Not All Frontline Workers Work In Hospitals. Meet Janitor Dennis Osborn
While doctors and nurses are risking their lives working with COVID-19 patients in hospitals, some are risking theirs working in stores and making deliveries. Indiana Public Broadcasting’s Rebecca Thiele has been talking with other essential workers whose stories need to be told.
Dennis Osborn is a janitorial contractor who works for a pharmaceutical company in Indianapolis. He says he's thankful he's been able to work during the "Stay-At-Home" order — construction contractors working for the company haven't been as lucky.
"The first guy told me he was going seven weeks. I couldn't survive seven weeks on my paycheck," Osborn says.
Osborn says he's worked during the "Stay-At-Home" order except for a few days when he felt sick. He worries about the spread of the virus because he doesn't have a thermometer at home and says his janitorial company hasn't been screening its workers.
"They're not taking our temperatures," Osborn says. "The large pharmaceutical company I heard was going to do it, but I never have seen them do it to their employees."
Osborn says, at first, his janitorial company didn't provide him and his coworkers with masks.
"So I started looking around, getting my own mask. I asked my sister 'Can you make me a mask if I needed it?' You know 'cause we didn't know what was going to happen," he says.

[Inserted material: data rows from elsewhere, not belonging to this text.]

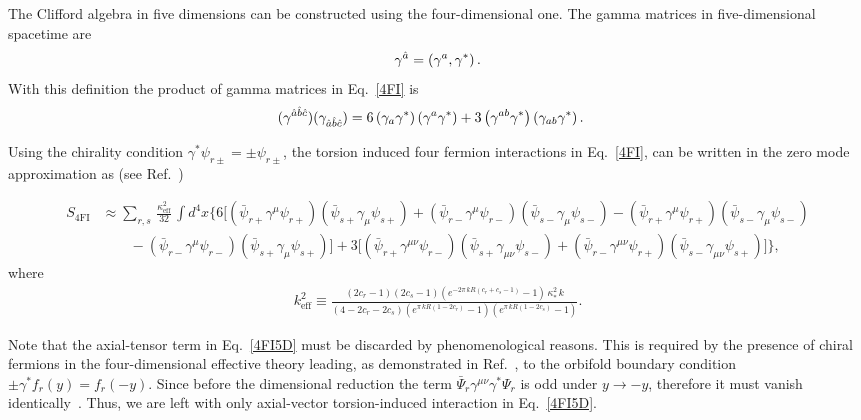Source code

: \documentclass[twocolumn,showpacs,showkeys,prd,superscriptaddress]{revtex4-1}
\begin{document}
The Clifford algebra in five dimensions can be constructed using the four-dimensional one. The gamma matrices in five-dimensional spacetime are
\begin{align}
  \gamma^{\hat{a}} = \left(\gamma^a,\gamma^*\right).
\end{align}
With this definition the product of gamma matrices in Eq.~\eqref{4FI} is 
\begin{align}
  (\gamma^{\hat{a}\hat{b}\hat{c}})(\gamma_{\hat{a}\hat{b}\hat{c}}) &= 6\left(\gamma_a\gamma^*\right)\left(\gamma^a\gamma^*\right) + 3\left(\gamma^{ab}\gamma^*\right)\left(\gamma_{ab}\gamma^*\right).
\end{align}


Using the chirality condition $\gamma^*\psi_{r\pm} = \pm\psi_{r\pm}$, the torsion induced four fermion interactions in Eq.~\eqref{4FI}, can be written in the zero mode approximation as (see Ref.~\cite{Castillo-Felisola:2013jva})
\begin{widetext}
  \begin{align}
    \nonumber
    S_{4\text{FI}} &\approx \sum_{r,s}\,\frac{\kappa_{\text{eff}}^2}{32}\,\int d^4x\bigg\{6\bigg[\left(\bar{\psi}_{r+}\gamma^\mu\psi_{r+}\right)\left(\bar{\psi}_{s+}\gamma_\mu\psi_{s+}\right) + \left(\bar{\psi}_{r-}\gamma^\mu\psi_{r-}\right)\left(\bar{\psi}_{s-}\gamma_\mu\psi_{s-}\right) - \left(\bar{\psi}_{r+}\gamma^\mu\psi_{r+}\right)\left(\bar{\psi}_{s-}\gamma_\mu\psi_{s-}\right) \\ 
      \label{4FI5D}
      &\qquad - \left(\bar{\psi}_{r-}\gamma^\mu\psi_{r-}\right)\left(\bar{\psi}_{s+}\gamma_\mu\psi_{s+}\right)\bigg] +  3\bigg[\left(\bar{\psi}_{r+}\gamma^{\mu\nu}\psi_{r-}\right)\left(\bar{\psi}_{s+}\gamma_{\mu\nu}\psi_{s-}\right) + \left(\bar{\psi}_{r-}\gamma^{\mu\nu}\psi_{r+}\right)\left(\bar{\psi}_{s-}\gamma_{\mu\nu}\psi_{s+}\right)\bigg]\bigg\},
  \end{align}
where 
\begin{align}
  \label{kapparel}
  k_{\text{eff}}^2 \equiv \frac{(2c_r -1)(2c_s - 1)\left(e^{-2\pi\,kR\left(c_r + c_s -1\right)} - 1\right)\,\kappa_*^2\,k}{(4 - 2c_r - 2c_s)\left(e^{\pi\,kR\left(1 - 2c_r\right)}-1\right)\left(e^{\pi\,kR\left(1 - 2c_s\right)}-1\right)}.
\end{align}
\end{widetext}

Note that the axial-tensor term in Eq.~\eqref{4FI5D} must be discarded by phenomenological reasons.  This is required by the presence of chiral fermions in the four-dimensional effective theory leading, as demonstrated in Ref.~\cite{Flachi:2001bj}, to the orbifold boundary condition $\pm\gamma^*f_r(y)=f_r(-y)$.  Since before the dimensional reduction the term $\bar{\Psi}_r\gamma^{\mu\nu}\gamma^*\Psi_r$ is odd under $y\rightarrow-y$, therefore it must vanish identically~\cite{Lebedev:2002dp}. Thus, we are left with only axial-vector torsion-induced interaction in Eq.~\eqref{4FI5D}.
\end{document}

After a week, Osborn says the pharmaceutical company started requiring janitors to wear masks or they couldn't work. So the janitorial company started supplying them.
Osborn says he worries about catching COVID-19, but he worries even more about bringing it home to his wife, Yavonna, who is in her 60s and has incurable lung cancer.
"I worry about him as soon as he goes out the door," says Yavonna Osborn. "First thing I tell him when he gets ready to go out is to stay safe."
"People have criticized him before because of wearing all the safety gear, you know, his co-workers," she says. "But they're not realizing he can't afford to bring that home to me. I'm a high-risk person."
Osborn says he worries that his janitorial company hasn't been taking the virus seriously — especially when the news first came out.
"When the management would talk about the COVID-19 and coronavirus, it felt like they was joking about it," he says. "And we have Latino workers there and they weren't even translating this to them — about what it is and how serious it is."
"'Essential' — I feel like I'm expendable," Osborn says.
He says he feels like anyone could do his job. That one day the pharmaceutical company could decide to go with another janitorial company or kick him out.
"It would make it more meaningful to me if I had essential pay to make it feel more worthwhile — and all my other co-workers, they're going through this stuff too," Osborn says.
Osborn says he thinks some employees at the pharmaceutical company are working overtime to get the hazard pay the company is giving to some of its workers.
"I heard them say — a couple of coworkers — brag about how they're going to spend their money. What they're going to do at home and stuff around their home," he says.
"People thank me for my service," Osborn says. "Well, it'd be better if they'd thank me in money, you know."